*** Opening EXERCISE INPUT ***

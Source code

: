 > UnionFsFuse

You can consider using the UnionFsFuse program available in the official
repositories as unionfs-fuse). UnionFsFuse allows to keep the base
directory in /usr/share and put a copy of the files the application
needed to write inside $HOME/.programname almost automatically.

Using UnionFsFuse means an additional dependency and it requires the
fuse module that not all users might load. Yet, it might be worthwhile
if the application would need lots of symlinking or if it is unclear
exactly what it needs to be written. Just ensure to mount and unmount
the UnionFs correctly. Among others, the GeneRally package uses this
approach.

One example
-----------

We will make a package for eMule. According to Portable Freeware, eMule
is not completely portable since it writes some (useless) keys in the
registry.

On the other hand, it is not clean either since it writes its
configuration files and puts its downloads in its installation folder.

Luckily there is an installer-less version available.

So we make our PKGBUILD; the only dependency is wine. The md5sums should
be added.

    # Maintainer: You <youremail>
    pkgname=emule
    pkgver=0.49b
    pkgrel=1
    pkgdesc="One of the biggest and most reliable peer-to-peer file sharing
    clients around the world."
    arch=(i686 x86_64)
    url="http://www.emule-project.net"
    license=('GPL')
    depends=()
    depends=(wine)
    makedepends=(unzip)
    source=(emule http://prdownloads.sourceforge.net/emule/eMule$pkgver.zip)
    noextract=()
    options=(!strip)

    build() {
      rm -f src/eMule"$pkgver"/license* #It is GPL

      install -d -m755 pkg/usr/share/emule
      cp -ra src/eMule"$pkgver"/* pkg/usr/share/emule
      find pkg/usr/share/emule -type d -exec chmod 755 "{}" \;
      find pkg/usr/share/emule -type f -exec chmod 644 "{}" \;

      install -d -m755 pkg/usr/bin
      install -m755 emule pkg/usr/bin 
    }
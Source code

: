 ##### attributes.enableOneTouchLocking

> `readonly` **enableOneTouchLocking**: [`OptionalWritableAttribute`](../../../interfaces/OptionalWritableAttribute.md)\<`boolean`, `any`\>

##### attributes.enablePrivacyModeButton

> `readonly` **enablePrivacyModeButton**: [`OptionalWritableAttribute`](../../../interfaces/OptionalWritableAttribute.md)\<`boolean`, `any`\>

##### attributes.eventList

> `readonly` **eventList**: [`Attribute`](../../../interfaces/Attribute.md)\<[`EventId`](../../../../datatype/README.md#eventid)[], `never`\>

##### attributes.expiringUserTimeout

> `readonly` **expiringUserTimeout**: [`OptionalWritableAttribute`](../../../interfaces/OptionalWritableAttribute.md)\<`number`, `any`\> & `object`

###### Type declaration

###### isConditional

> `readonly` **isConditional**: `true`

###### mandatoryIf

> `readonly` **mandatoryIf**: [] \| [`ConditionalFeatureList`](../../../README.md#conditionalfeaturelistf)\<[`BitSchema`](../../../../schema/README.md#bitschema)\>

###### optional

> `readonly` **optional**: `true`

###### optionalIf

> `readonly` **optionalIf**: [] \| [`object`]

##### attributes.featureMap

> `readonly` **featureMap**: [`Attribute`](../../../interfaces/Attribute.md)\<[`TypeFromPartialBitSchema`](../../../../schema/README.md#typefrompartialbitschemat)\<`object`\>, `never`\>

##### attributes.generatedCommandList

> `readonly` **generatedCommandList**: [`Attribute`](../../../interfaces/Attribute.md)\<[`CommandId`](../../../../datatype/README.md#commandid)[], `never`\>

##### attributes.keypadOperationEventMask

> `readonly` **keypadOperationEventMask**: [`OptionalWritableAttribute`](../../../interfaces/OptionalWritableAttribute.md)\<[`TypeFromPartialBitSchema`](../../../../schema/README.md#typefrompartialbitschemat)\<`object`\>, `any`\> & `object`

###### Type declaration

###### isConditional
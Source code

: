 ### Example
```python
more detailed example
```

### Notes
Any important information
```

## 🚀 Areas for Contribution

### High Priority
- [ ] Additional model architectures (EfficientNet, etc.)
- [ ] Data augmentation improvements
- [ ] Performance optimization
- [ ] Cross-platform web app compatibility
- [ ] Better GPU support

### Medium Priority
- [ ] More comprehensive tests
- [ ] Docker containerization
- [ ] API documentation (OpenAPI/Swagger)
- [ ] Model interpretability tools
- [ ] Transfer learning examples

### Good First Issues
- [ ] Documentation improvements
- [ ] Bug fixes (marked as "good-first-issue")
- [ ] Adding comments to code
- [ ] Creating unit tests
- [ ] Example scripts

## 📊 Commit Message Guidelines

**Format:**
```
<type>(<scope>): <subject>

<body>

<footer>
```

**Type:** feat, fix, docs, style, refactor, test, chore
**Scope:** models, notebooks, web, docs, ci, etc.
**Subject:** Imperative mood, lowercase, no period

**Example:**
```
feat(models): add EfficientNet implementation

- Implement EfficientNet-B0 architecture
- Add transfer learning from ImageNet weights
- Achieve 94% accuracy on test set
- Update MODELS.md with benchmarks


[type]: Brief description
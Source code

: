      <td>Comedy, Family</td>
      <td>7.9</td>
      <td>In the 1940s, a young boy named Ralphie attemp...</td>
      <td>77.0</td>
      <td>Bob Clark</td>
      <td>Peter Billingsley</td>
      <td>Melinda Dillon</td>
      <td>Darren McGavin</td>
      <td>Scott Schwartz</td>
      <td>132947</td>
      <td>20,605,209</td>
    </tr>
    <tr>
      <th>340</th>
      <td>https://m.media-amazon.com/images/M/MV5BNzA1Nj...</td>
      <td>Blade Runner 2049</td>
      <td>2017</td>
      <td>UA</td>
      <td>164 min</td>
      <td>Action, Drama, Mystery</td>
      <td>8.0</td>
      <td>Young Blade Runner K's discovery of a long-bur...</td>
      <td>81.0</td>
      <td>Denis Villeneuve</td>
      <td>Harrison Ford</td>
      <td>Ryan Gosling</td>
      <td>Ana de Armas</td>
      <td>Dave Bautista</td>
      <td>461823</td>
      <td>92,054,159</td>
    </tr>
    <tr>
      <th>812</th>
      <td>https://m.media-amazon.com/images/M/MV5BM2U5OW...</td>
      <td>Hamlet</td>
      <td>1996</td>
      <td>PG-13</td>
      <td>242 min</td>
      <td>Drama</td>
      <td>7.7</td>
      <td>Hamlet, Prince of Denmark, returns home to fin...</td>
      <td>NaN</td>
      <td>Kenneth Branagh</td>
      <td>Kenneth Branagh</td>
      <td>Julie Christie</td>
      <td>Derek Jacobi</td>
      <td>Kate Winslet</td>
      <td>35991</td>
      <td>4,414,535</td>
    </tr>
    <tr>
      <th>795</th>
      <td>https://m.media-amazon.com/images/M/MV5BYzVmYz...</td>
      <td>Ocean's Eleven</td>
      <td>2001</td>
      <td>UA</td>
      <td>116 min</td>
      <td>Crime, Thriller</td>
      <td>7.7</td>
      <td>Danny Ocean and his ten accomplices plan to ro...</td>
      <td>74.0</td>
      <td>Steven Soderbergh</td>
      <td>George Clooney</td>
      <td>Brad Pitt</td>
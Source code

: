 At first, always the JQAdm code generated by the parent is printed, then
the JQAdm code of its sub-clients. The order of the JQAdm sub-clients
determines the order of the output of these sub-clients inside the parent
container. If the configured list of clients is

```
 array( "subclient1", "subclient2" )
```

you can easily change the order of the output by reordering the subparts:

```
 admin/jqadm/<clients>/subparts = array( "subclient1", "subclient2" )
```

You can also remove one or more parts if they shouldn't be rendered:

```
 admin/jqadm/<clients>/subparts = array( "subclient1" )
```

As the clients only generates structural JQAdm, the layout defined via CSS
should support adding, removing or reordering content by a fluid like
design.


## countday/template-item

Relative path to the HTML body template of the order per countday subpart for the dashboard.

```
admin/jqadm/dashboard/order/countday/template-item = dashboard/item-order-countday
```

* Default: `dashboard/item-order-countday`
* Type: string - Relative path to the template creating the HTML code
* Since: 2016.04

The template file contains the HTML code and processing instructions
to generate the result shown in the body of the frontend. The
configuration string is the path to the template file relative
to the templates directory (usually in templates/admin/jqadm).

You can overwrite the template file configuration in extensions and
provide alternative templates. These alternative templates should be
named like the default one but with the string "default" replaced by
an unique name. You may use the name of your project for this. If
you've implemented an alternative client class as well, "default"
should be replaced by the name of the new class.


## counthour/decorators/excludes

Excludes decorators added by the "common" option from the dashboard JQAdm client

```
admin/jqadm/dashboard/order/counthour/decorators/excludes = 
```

*** Closing EXERCISE INPUT ***

# TASK OBJECTIVE
Please show every line of the material that contains the string "keypadOperationEventMask".

# ANSWER TO THIS TASK
##### attributes.keypadOperationEventMask
> `readonly` **keypadOperationEventMask**: [`OptionalWritableAttribute`](../../../interfaces/OptionalWritableAttribute.md)\<[`TypeFromPartialBitSchema`](../../../../schema/README.md#typefrompartialbitschemat)\<`object`\>, `any`\> & `object`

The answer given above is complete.